Glenda Jackson returns to the stage for the first time in decades for a star take on Shakespeare’s most tragic monarch

Photos: Manuel Harlan

King Lear

It’s been 25 years since double Academy Award-winning Glenda Jackson gave up acting for a life in politics. Now, at the age of 80, she’s taking on one of the Bard’s most heart-rending roles as the mad, ageing King Lear. And while she might have swapped parliament for plays, this plot is barely a step away from today’s dog-eat-dog political world.

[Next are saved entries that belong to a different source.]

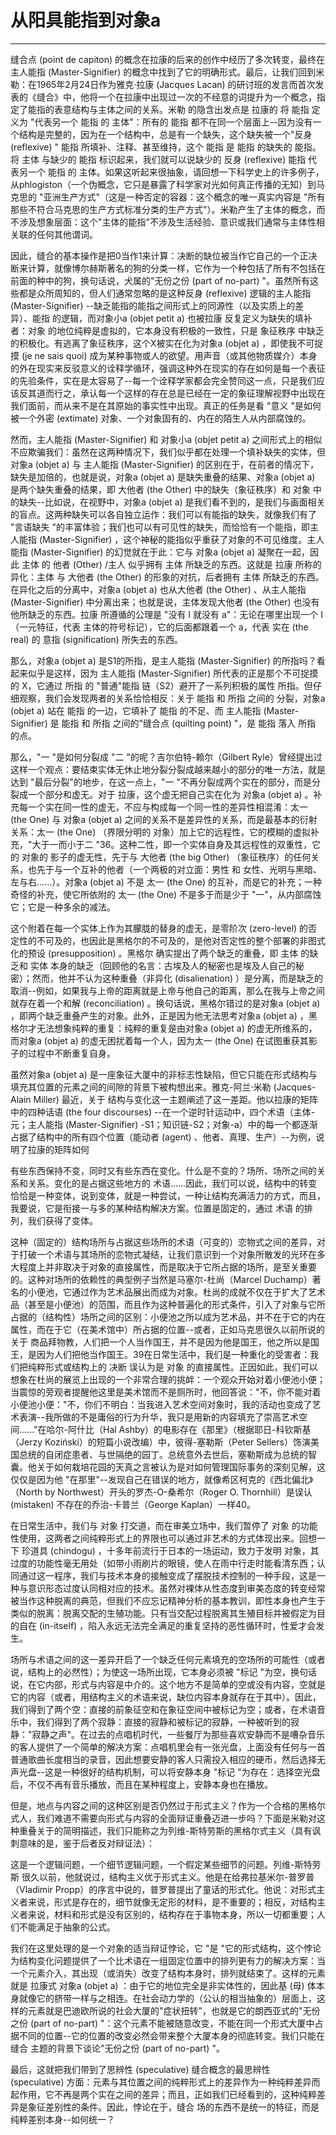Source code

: # 从阳具能指到对象a

------

缝合点 (point de capiton) 的概念在拉康的后来的创作中经历了多次转变，最终在主人能指 (Master-Signifier) 的概念中找到了它的明确形式。最后，让我们回到米勒：在1965年2月24日作为雅克·拉康 (Jacques Lacan) 的研讨班的发言而首次发表的《缝合》中，他将一个在拉康中出现过一次的不经意的词提升为一个概念，指定了能指的表意结构与主体之间的关系。米勒 的隐含出发点是 拉康的 将 能指 定义为 "代表另一个 能指 的 主体"：所有的 能指 都不在同一个层面上--因为没有一个结构是完整的，因为在一个结构中，总是有一个缺失，这个缺失被一个"反身 (reflexive) " 能指 所填补、注释、甚至维持，这个 能指 是 能指 的缺失的 能指。将 主体 与缺少的 能指 标识起来，我们就可以说缺少的 反身 (reflexive) 能指 代表另一个 能指 的 主体。如果这听起来很抽象，请回想一下科学史上的许多例子，从phlogiston（一个伪概念，它只是暴露了科学家对光如何真正传播的无知）到马克思的 "亚洲生产方式"（这是一种否定的容器：这个概念的唯一真实内容是 "所有那些不符合马克思的生产方式标准分类的生产方式"）。米勒产生了主体的概念，而不涉及想象层面：这个"主体的能指"不涉及生活经验、意识或我们通常与主体性相关联的任何其他谓词。

因此，缝合的基本操作是把0当作1来计算：决断的缺位被当作它自己的一个正决断来计算，就像博尔赫斯著名的狗的分类一样，它作为一个种包括了所有不包括在前面的种中的狗，换句话说，犬属的"无份之份 (part of no-part) "。虽然所有这些都是众所周知的，但人们通常忽略的是这种反身 (reflexive) 逻辑的主人能指 (Master-Signifier) --缺乏能指的能指之间形式上的同源性（以及实质上的差异）、能指 的逻辑，而对象小a (objet petit a) 也被拉康 反复定义为缺失的填补者：对象 的地位纯粹是虚拟的，它本身没有积极的一致性，只是 象征秩序 中缺乏的积极化。有逃离了象征秩序，这个X被实在化为对象a (objet a) ，即使我不可捉摸 (je ne sais quoi) 成为某种事物或人的欲望。用声音（或其他物质媒介）本身的外在现实来反驳意义的诠释学循环，强调这种外在现实的存在如何是每一个表征的先验条件，实在是太容易了--每一个诠释学家都会完全赞同这一点，只是我们应该反其道而行之，承认每一个这样的存在总是已经在一定的象征理解视野中出现在我们面前，而从来不是在其原始的事实性中出现。真正的任务是看 "意义 "是如何被一个外密 (extimate) 对象、一个对象固有的、内在的陌生人从内部腐蚀的。

然而，主人能指 (Master-Signifier) 和 对象小a (objet petit a) 之间形式上的相似不应欺骗我们：虽然在这两种情况下，我们似乎都在处理一个填补缺失的实体，但 对象a (objet a) 与 主人能指 (Master-Signifier) 的区别在于，在前者的情况下，缺失是加倍的，也就是说，对象a (objet a) 是缺失重叠的结果、对象a (objet a) 是两个缺失重叠的结果，即 大他者 (the Other) 中的缺失（象征秩序）和 对象 中的缺失--比如说，在视野中，对象a (objet a) 是我们看不到的，是我们与画面相关的盲点。这两种缺失可以各自独立运作：我们可以有能指的缺失，就像我们有了 "言语缺失 "的丰富体验；我们也可以有可见性的缺失，而恰恰有一个能指，即主人能指 (Master-Signifier) ，这个神秘的能指似乎重获了对象的不可见维度。主人能指 (Master-Signifier) 的幻觉就在于此：它与 对象a (objet a) 凝聚在一起，因此 主体 的 他者 (Other) /主人 似乎拥有 主体 所缺乏的东西。这就是 拉康 所称的 异化：主体 与 大他者 (the Other) 的形象的对抗，后者拥有 主体 所缺乏的东西。在异化之后的分离中，对象a (objet a) 也从大他者 (the Other) 、从主人能指 (Master-Signifier) 中分离出来；也就是说，主体发现大他者 (the Other) 也没有他所缺乏的东西。拉康 所遵循的公理是 "没有 I 就没有 a"：无论在哪里出现一个 I（一元特征，代表 主体的符号标记），它的后面都跟着一个 a，代表 实在 (the real) 的 意指 (signification) 所失去的东西。

那么，对象a (objet a) 是S1的所指，是主人能指 (Master-Signifier) 的所指吗？看起来似乎是这样，因为 主人能指 (Master-Signifier) 所代表的正是那个不可捉摸的 X，它通过 所指 的 "普通"能指 链（S2）避开了一系列积极的属性 所指。但仔细观察，我们会发现两者的关系恰恰相反：关于 能指 和 所指 之间的 分裂，对象a (objet a) 站在 能指 的一边，它填补了 能指 的不足、而 主人能指 (Master-Signifier) 是 能指 和 所指 之间的"缝合点 (quilting point) "，是 能指 落入 所指 的点。

那么，"一 "是如何分裂成 "二 "的呢？吉尔伯特-赖尔（Gilbert Ryle）曾经提出过这样一个观点：要结束实体无休止地分裂分裂成越来越小的部分的唯一方法，就是达到 "最后分裂"的地步，在这一点上，"一 "不再分裂成两个实在的部分，而是分裂成一个部分和虚无。对于 拉康，这个虚无把自己实在化为 对象a (objet a) 。补充每一个实在同一性的虚无，不应与构成每一个同一性的差异性相混淆：太一 (the One) 与 对象a (objet a) 之间的关系不是差异性的关系，而是最基本的衍射关系：太一 (the One) （界限分明的 对象）加上它的远程性，它的模糊的虚拟补充，"大于一而小于二 "36。这种二性，即一个实体自身及其远程性的双重性，它的 对象的 影子的虚无性，先于与 大他者 (the big Other) （象征秩序）的任何关系，也先于与一个互补的他者（一个两极的对立面：男性 和 女性、光明与黑暗、左与右......）。对象a (objet a) 不是 太一 (the One) 的互补，而是它的补充；一种奇怪的补充，使它所依附的 太一 (the One) 不是多于而是少于 "一"，从内部腐蚀它；它是一种多余的减法。

这个附着在每一个实体上作为其朦胧的替身的虚无，是零阶次 (zero-level) 的否定性的不可及的，也因此是黑格尔的不可及的，是他对否定性的整个部署的非图式化的预设 (presupposition) 。黑格尔 确实提出了两个缺乏的重叠，即 主体 的缺乏和 实体 本身的缺乏（回顾他的名言：古埃及人的秘密也是埃及人自己的秘密）；然而，他并不认为这种重叠（非异化 (disalienation) ）是分离，而是缺乏的取消--例如，如果我与上帝的距离就是上帝与他自己的距离，那么在我与上帝之间就存在着一个和解 (reconciliation) 。换句话说，黑格尔错过的是对象a (objet a) ，即两个缺乏重叠产生的对象。此外，正是因为他无法思考对象a (objet a) ，黑格尔才无法想象纯粹的重复：纯粹的重复是由对象a (objet a) 的虚无所维系的，而对象a (objet a) 的虚无困扰着每一个人，因为太一 (the One) 在试图重获其影子的过程中不断重复自身。

虽然对象a (objet a) 是一座象征大厦中的非标志性缺陷，但它只能在形式结构与填充其位置的元素之间的间隙的背景下被构想出来。雅克-阿兰·米勒 (Jacques-Alain Miller) 最近，关于 结构与变化这一主题阐述了这一差距。他以拉康的矩阵中的四种话语 (the four discourses) --在一个逆时针运动中，四个术语（主体-元；主人能指 (Master-Signifier) -S1；知识链-S2；对象-a）中的每一个都逐渐占据了结构中的所有四个位置（能动者 (agent) 、他者、真理、生产）--为例，说明了拉康的矩阵如何

有些东西保持不变，同时又有些东西在变化。什么是不变的？场所、场所之间的关系和关系。变化的是占据这些地方的 术语......因此，我们可以说，结构中的转变恰恰是一种变体，说到变体，就是一种尝试，一种让结构充满活力的方式，而且，我要说，它是衔接一与多的某种结构解决方案。位置是固定的，通过 术语 的排列，我们获得了变体。

这种（固定的）结构场所与占据这些场所的术语（可变的）恋物式之间的差异，对于打破一个术语与其场所的恋物式凝结，让我们意识到一个对象所散发的光环在多大程度上并非取决于对象的直接属性，而是取决于它所占据的场所，是至关重要的。这种对场所的依赖性的典型例子当然是马塞尔-杜尚（Marcel Duchamp）著名的小便池，它通过作为艺术品展出而成为对象。杜尚的成就不仅在于扩大了艺术品（甚至是小便池）的范围，而且作为这种普遍化的形式条件，引入了对象与它所占据的（结构性）场所之间的区别：小便池之所以成为艺术品，并不在于它的内在属性，而在于它（在美术馆中）所占据的位置--或者，正如马克思很久以前所说的 关于 商品拜物教，人们把一个人当作国王，并不是因为他是国王，他之所以是国王，是因为人们把他当作国王。39在日常生活中，我们是一种重化的受害者：我们把纯粹形式或结构上的 决断 误认为是 对象 的直接属性。正因如此，我们可以想象在杜尚的展览上出现的一个非常合理的挑衅：一个观众开始对着小便池小便；当震惊的旁观者提醒他这里是美术馆而不是厕所时，他回答说："不，你不能对着小便池小便："不，你们不明白：当我进入艺术空间对象时，我的活动也变成了艺术表演--我所做的不是庸俗的行为升华，我只是用新的内容填充了崇高艺术空间......"在哈尔-阿什比（Hal Ashby）的电影存在《那里》（根据耶日-科钦斯基（Jerzy Koziński）的短篇小说改编）中，彼得-塞勒斯（Peter Sellers）饰演美国总统的自闭症患者、与世隔绝的园丁。总统意外去世后，塞勒斯成为总统的智囊。他关于如何栽培花园的天真之言被认为是对如何管理国际事务的深刻见解，这仅仅是因为他 "在那里"--发现自己在错误的地方，就像希区柯克的《西北偏北》（North by Northwest）开头的罗杰-O-桑希尔（Roger O. Thornhill）是误认 (mistaken) 不存在的乔治-卡普兰（George Kaplan）一样40。

在日常生活中，我们与 对象 打交道，而在审美立场中，我们暂停了 对象 的功能性使用，这两者之间纯粹形式上的界限也可以通过非艺术的方式体现出来。回想一下 珍道具 (chindogu) ，十多年前流行于日本的一场运动，致力于发明 对象，其过度的功能性毫无用处（如带小雨刷片的眼镜，使人在雨中行走时能看清东西；认同通过这一程序，我们与技术本身的接触变成了摆脱技术控制的一种手段，这是一种与意识形态过度认同相对应的技术。虽然对裸体从性态度到审美态度的转变经常被当作这种脱离的典范，但我们不应忘记精神分析的基本教训，即性本身也产生于类似的脱离：脱离交配的生殖功能。只有当交配过程脱离其生殖目标并被假定为目的自在 (in-itself) ，陷入永远无法完全满足的重复坚持的恶性循环时，性爱才会发生。

场所与术语之间的这一差异开启了一个缺乏任何元素填充的空场所的可能性（或者说，结构上的必然性）；为使这一场所出现，它本身必须被 "标记 "为空，换句话说，在它内部，形式与内容是中介的。这个地方不是简单的空或没有内容，空就是它的内容（或者，用结构主义的术语来说，缺位内容本身就存在于其中）。因此，我们得到了两个空：直接的前象征空和在象征空间中被标记为空；或者，在术语音乐中，我们得到了两个寂静：直接的寂静和被标记的寂静，一种被听到的寂静："寂静之声"。在过去的点唱机时代，一些餐厅为那些喜欢安静而不是嘈杂音乐的客人提供了一个简单的解决方案：点唱机里会有一张光盘，上面没有任何与一首普通歌曲长度相当的录音，因此想要安静的客人只需投入相应的硬币，然后选择无声光盘--这是一种很好的结构机制，可以将安静本身 "标记 "为存在：选择空光盘后，不仅不再有音乐播放，而且在某种程度上，安静本身也在播放。

但是，地点与内容之间的这种区别是否仍然过于形式主义？作为一个合格的黑格尔式人，我们难道不需要向形式与内容的全面辩证重叠迈进一步吗？下面是米勒对这种重叠关于的简明描述，我们只能称之为列维-斯特劳斯的黑格尔式主义（具有讽刺意味的是，鉴于后者反对辩证法）：

这是一个逻辑问题，一个细节逻辑问题，一个假定某些细节的问题。列维-斯特劳斯 很久以前，他就说过，结构主义优于形式主义。他是在给弗拉基米尔-普罗普（Vladimir Propp）的序言中说的，普罗普提出了童话的形式化。他说：对形式主义者来说，形式是存在的，细节就像无定形的材料，是不重要的；相反，对结构主义者来说，材料和形式是没有区别的，结构存在于事物本身，所以一切都重要；人们不能满足于抽象的公式。

我们在这里处理的是一个对象的适当辩证悖论，它 "是 "它的形式结构，这个悖论为结构变化问题提供了一个比术语在一组固定位置中的排列更有力的解决方案：当一个元素介入，其出现（或消失）改变了结构本身时，排列就结束了。这样的元素就是 拉康式 对象a (objet a) ：由于它的地位完全是非实体性的，因此基 (母) 体本身就像它的脐带一样与之相连。在社会动力学的（公认的相当抽象的）层面上，这样的元素就是巴迪欧所说的社会大厦的"症状扭转"，也就是它的朗西亚式的"无份之份 (part of no-part) "：这个元素不能被随意改变，不能在同一个形式大厦中占据不同的位置--它的位置的改变必然会带来整个大厦本身的彻底转变。我们只能在 缝合 主题的背景下谈论"无份之份 (part of no-part) "。

最后，这就把我们带到了思辨性 (speculative) 缝合概念的最思辨性 (speculative) 方面：元素与其位置之间的纯粹形式上的差异作为一种纯粹差异而起作用，它不再是两个实在之间的差异；而且，正如我们已经看到的，这种纯粹差异是象征差别性的条件。因此，悖论在于，缝合 场的东西不是统一的特征，而是纯粹差别本身--如何统一？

The play begins with Lear dividing his kingdom between his three daughters. Yet when his youngest (and favourite), Cordelia, neglects to flatter him with overblown claims of devotion, he banishes her in a fit of pride and fury. What follows is a spotlight on Lear’s descent into madness as he realises his grave error, as his remaining ruling daughters strip him of his power and dignity.

King Lear

Set against a sparse, stark backdrop, the opening scene appears more like a rehearsal in a plastic chair-filled village hall, rather than Lear’s castle. Yet this minimalist look fails to conjure up any contemporary resonances in the way you’d expect. The costumes are modern too (the Fool, for example, is clad in a Superman costume). The king’s own look is androgynous, and this translates into Jackson’s portrayal: she doesn’t dress or talk ‘like a man’, and the script hasn’t been amended to accommodate the adjustment either. This makes it all the more powerful when she spits out curses of sterility at Goneril, such as ‘Dry up in her the organs of increase’. As Lear’s mind deteriorates, so too does his dress. By the end, Lear is clad in just a wet shirt and socks, exposing his frailty and vulnerability with striking poignancy. 

King Lear

It’s not all about Jackson. There are some big names on stage (Celia Imrie and Jane Horrocks as Goneril and Regan, for example). Sargon Yelda impresses as Lear’s loyal former right-hand man, the Earl of Kent, and Rhys Ifans raises a smile as the Fool. But all pale in comparison with Jackson. Indeed, the dullest scenes are the ones where she is absent.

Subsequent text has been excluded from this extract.